* _PROBLEM STATEMENT_
The listing that follows should be copied in full and exactly, with no pictures.

★ ★ ★

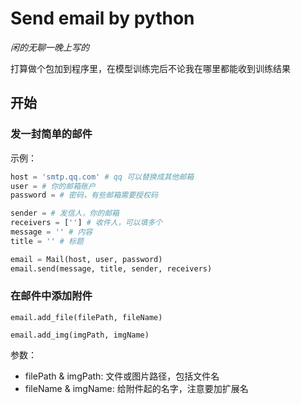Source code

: # Send email by python
 
_闲的无聊一晚上写的_

打算做个包加到程序里，在模型训练完后不论我在哪里都能收到训练结果

## 开始

### 发一封简单的邮件

示例：

```python
host = 'smtp.qq.com' # qq 可以替换成其他邮箱
user = # 你的邮箱账户
password = # 密码，有些邮箱需要授权码

sender = # 发信人，你的邮箱
receivers = [''] # 收件人，可以填多个
message = '' # 内容
title = '' # 标题

email = Mail(host, user, password)
email.send(message, title, sender, receivers)
```

### 在邮件中添加附件

`email.add_file(filePath, fileName)`

`email.add_img(imgPath, imgName)`

参数：
- filePath & imgPath: 文件或图片路径，包括文件名
- fileName & imgName: 给附件起的名字，注意要加扩展名
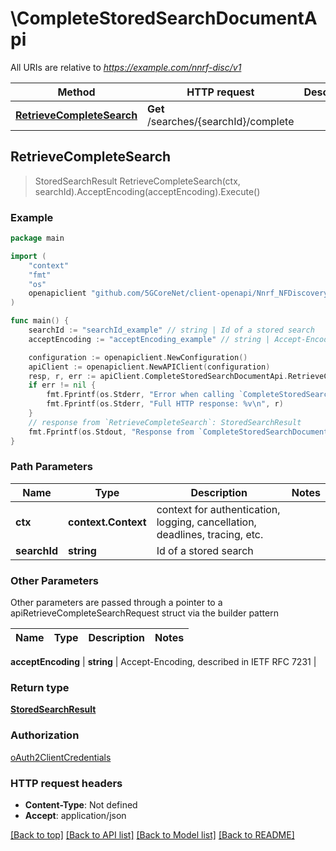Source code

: # \CompleteStoredSearchDocumentApi

All URIs are relative to *https://example.com/nnrf-disc/v1*

Method | HTTP request | Description
------------- | ------------- | -------------
[**RetrieveCompleteSearch**](CompleteStoredSearchDocumentApi.md#RetrieveCompleteSearch) | **Get** /searches/{searchId}/complete | 



## RetrieveCompleteSearch

> StoredSearchResult RetrieveCompleteSearch(ctx, searchId).AcceptEncoding(acceptEncoding).Execute()



### Example

```go
package main

import (
    "context"
    "fmt"
    "os"
    openapiclient "github.com/5GCoreNet/client-openapi/Nnrf_NFDiscovery"
)

func main() {
    searchId := "searchId_example" // string | Id of a stored search
    acceptEncoding := "acceptEncoding_example" // string | Accept-Encoding, described in IETF RFC 7231 (optional)

    configuration := openapiclient.NewConfiguration()
    apiClient := openapiclient.NewAPIClient(configuration)
    resp, r, err := apiClient.CompleteStoredSearchDocumentApi.RetrieveCompleteSearch(context.Background(), searchId).AcceptEncoding(acceptEncoding).Execute()
    if err != nil {
        fmt.Fprintf(os.Stderr, "Error when calling `CompleteStoredSearchDocumentApi.RetrieveCompleteSearch``: %v\n", err)
        fmt.Fprintf(os.Stderr, "Full HTTP response: %v\n", r)
    }
    // response from `RetrieveCompleteSearch`: StoredSearchResult
    fmt.Fprintf(os.Stdout, "Response from `CompleteStoredSearchDocumentApi.RetrieveCompleteSearch`: %v\n", resp)
}
```

### Path Parameters


Name | Type | Description  | Notes
------------- | ------------- | ------------- | -------------
**ctx** | **context.Context** | context for authentication, logging, cancellation, deadlines, tracing, etc.
**searchId** | **string** | Id of a stored search | 

### Other Parameters

Other parameters are passed through a pointer to a apiRetrieveCompleteSearchRequest struct via the builder pattern


Name | Type | Description  | Notes
------------- | ------------- | ------------- | -------------

 **acceptEncoding** | **string** | Accept-Encoding, described in IETF RFC 7231 | 

### Return type

[**StoredSearchResult**](StoredSearchResult.md)

### Authorization

[oAuth2ClientCredentials](../README.md#oAuth2ClientCredentials)

### HTTP request headers

- **Content-Type**: Not defined
- **Accept**: application/json

[[Back to top]](#) [[Back to API list]](../README.md#documentation-for-api-endpoints)
[[Back to Model list]](../README.md#documentation-for-models)
[[Back to README]](../README.md)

★ ★ ★

* _ANSWER TO THIS EXERCISE_
Source code

: # Send email by python
 
_闲的无聊一晚上写的_

打算做个包加到程序里，在模型训练完后不论我在哪里都能收到训练结果

## 开始

### 发一封简单的邮件

示例：

```python
host = 'smtp.qq.com' # qq 可以替换成其他邮箱
user = # 你的邮箱账户
password = # 密码，有些邮箱需要授权码

sender = # 发信人，你的邮箱
receivers = [''] # 收件人，可以填多个
message = '' # 内容
title = '' # 标题

email = Mail(host, user, password)
email.send(message, title, sender, receivers)
```

### 在邮件中添加附件

`email.add_file(filePath, fileName)`

`email.add_img(imgPath, imgName)`

参数：
- filePath & imgPath: 文件或图片路径，包括文件名
- fileName & imgName: 给附件起的名字，注意要加扩展名
Source code

: # \CompleteStoredSearchDocumentApi

All URIs are relative to *https://example.com/nnrf-disc/v1*

Method | HTTP request | Description
------------- | ------------- | -------------
[**RetrieveCompleteSearch**](CompleteStoredSearchDocumentApi.md#RetrieveCompleteSearch) | **Get** /searches/{searchId}/complete | 



## RetrieveCompleteSearch

> StoredSearchResult RetrieveCompleteSearch(ctx, searchId).AcceptEncoding(acceptEncoding).Execute()



### Example

```go
package main

import (
    "context"
    "fmt"
    "os"
    openapiclient "github.com/5GCoreNet/client-openapi/Nnrf_NFDiscovery"
)

func main() {
    searchId := "searchId_example" // string | Id of a stored search
    acceptEncoding := "acceptEncoding_example" // string | Accept-Encoding, described in IETF RFC 7231 (optional)

    configuration := openapiclient.NewConfiguration()
    apiClient := openapiclient.NewAPIClient(configuration)
    resp, r, err := apiClient.CompleteStoredSearchDocumentApi.RetrieveCompleteSearch(context.Background(), searchId).AcceptEncoding(acceptEncoding).Execute()
    if err != nil {
        fmt.Fprintf(os.Stderr, "Error when calling `CompleteStoredSearchDocumentApi.RetrieveCompleteSearch``: %v\n", err)
        fmt.Fprintf(os.Stderr, "Full HTTP response: %v\n", r)
    }
    // response from `RetrieveCompleteSearch`: StoredSearchResult
    fmt.Fprintf(os.Stdout, "Response from `CompleteStoredSearchDocumentApi.RetrieveCompleteSearch`: %v\n", resp)
}
```

### Path Parameters


Name | Type | Description  | Notes
------------- | ------------- | ------------- | -------------
**ctx** | **context.Context** | context for authentication, logging, cancellation, deadlines, tracing, etc.
**searchId** | **string** | Id of a stored search | 

### Other Parameters

Other parameters are passed through a pointer to a apiRetrieveCompleteSearchRequest struct via the builder pattern


Name | Type | Description  | Notes
------------- | ------------- | ------------- | -------------

 **acceptEncoding** | **string** | Accept-Encoding, described in IETF RFC 7231 | 

### Return type

[**StoredSearchResult**](StoredSearchResult.md)

### Authorization

[oAuth2ClientCredentials](../README.md#oAuth2ClientCredentials)

### HTTP request headers

- **Content-Type**: Not defined
- **Accept**: application/json

[[Back to top]](#) [[Back to API list]](../README.md#documentation-for-api-endpoints)
[[Back to Model list]](../README.md#documentation-for-models)
[[Back to README]](../README.md)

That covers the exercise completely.